戦況が転じるのは、いつも特異種、あるいは戦闘能力の高い天使によってだ。そういう状況をスカーはこれまで何度も見てきた。何度も見てきてなお、スカーにはそれが信じきれなかった。
「くそ。俺達も行くぞ、レイチェル!」
「あっちもこっちも敵だらけ。確かに、キル数稼ぐにゃ持ってこいだけどさ!」
レイチェルが頭を掻きむしる。頭から生えた角は多数の獣人達の存在をキャッチしており、それはもはや彼女に頭痛を引き起こすほどのプレッシャーであった。
………
アリスと同じく、突出した天使がいる。サーニャだ。正面から次々と出てくる獣人達に囲まれ、否、わざと囲まれるように引きつけてから、サーニャは獣人達の合間を縫いながら仕留めていく。
「いくよ、サニー」
サーニャは身を屈め、低い態勢で走り抜けていく。両腕に持ったPDWを大きく左右に広げたその姿は“羽付き”の羽のシルエットにも似ていた。
「うん、サーリャ」
足元や背中に銃弾が飛び交うが、サーニャには一発も当たっていない。接近すればするほど獣人達は誤射をおそれ照準をつけることができない。それが彼女の狙いだ。地を蹴り、スピンターンの要領で身を翻す。と同時に両手のPDWを掃射する。横一文字に切り裂かれた二体の獣人がほぼ同時に倒れる。その光景を目にし、一瞬怯んだ獣人の頭部に穴が開く。中距離から狙うロジーナの銃弾だ。
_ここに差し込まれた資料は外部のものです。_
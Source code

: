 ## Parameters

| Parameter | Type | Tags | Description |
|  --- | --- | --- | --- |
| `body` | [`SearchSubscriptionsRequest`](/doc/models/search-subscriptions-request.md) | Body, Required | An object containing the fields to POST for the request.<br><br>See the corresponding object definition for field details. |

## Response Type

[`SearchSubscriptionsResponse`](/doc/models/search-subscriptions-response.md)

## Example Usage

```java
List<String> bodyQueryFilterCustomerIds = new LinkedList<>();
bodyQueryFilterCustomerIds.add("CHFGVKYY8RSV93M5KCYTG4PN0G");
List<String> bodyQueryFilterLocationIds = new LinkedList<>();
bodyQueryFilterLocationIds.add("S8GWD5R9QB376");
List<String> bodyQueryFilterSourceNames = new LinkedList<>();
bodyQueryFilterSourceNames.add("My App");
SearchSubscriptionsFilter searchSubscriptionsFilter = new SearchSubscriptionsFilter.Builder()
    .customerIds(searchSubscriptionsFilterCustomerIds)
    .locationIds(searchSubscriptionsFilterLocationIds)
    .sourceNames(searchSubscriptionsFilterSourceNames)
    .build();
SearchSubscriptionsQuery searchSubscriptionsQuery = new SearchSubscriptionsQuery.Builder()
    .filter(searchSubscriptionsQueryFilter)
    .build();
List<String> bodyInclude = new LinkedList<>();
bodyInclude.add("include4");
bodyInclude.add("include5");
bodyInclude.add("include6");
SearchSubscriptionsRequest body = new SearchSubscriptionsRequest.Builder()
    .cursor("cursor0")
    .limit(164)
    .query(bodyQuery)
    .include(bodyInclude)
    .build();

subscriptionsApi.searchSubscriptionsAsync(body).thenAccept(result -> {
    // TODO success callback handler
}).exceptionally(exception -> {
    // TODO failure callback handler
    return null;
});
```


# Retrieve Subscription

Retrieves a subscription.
「正面はボク達が抑えるッス! 輸送車付近の天使は右方を集中! 頭を出すんじゃないッスよ!」
叫んだ瞬間、ロジーナは一直線に向かってきたサーニャに突然身体を押し倒される。同時に右方壁上からあの“乾いた音”が響き、今までロジーナの立っていた地面に銃弾が突き刺さった。
「ッ……や、助かったッスよ、サーニャ」
「大丈夫です。気を付けてくださいね」
覆いかぶさったサーニャは屈託なく、にこりと笑う。息一つ切れていてない。
その背後ではアリスが例の黒い虎頭……特異種“ブラックタイガー”の姿を捉え、小銃を右方壁上に向けて撃つ。他の誰よりも早い反応。だが銃弾は空しく壁上の手摺を砕くに留まる。しばらくアリスはブラックタイガーの隠れた先に注視していたが、やがて一瞥し、他の獣人へと目標を変えた。
「アリス! 虎頭はやれそうか?」
「いえ。スカー隊長。あの特異種は姿を消しました。隠れたまま、撤退したのでしょう」
「そいつは……」
スカーが回りを見渡す。気付けば、正面側の銃撃が明らかに弱まっている。天使達の反撃に次ぐ反撃で、ようやく正面からの抵抗が少なくなってきたのだ。
撤退したということは、つまり。
「……よし! 動ける奴は反撃を開始しろ! あの虎頭が撤退した!」
「えっ!」
「ほ、本当に……?」
「どうしてそんなことわかるんですか」
「また戻ってくるかも……」
すっかり怯え、腰が引けている新兵達に、スカーは応える。
「そいつは――」
数人の天使達によって状況が変わる。普通の戦場ではありえないことが、この戦場では起こる。それは認めなければならない。信じなければならない。
傍らのレイチェルが渋々頷いた。彼女のレーダーも、ブラックタイガーの気配を見失ったらしい。戻ってくるか。いや、戻ってはこないだろう。奴は後方に引っ込んだ。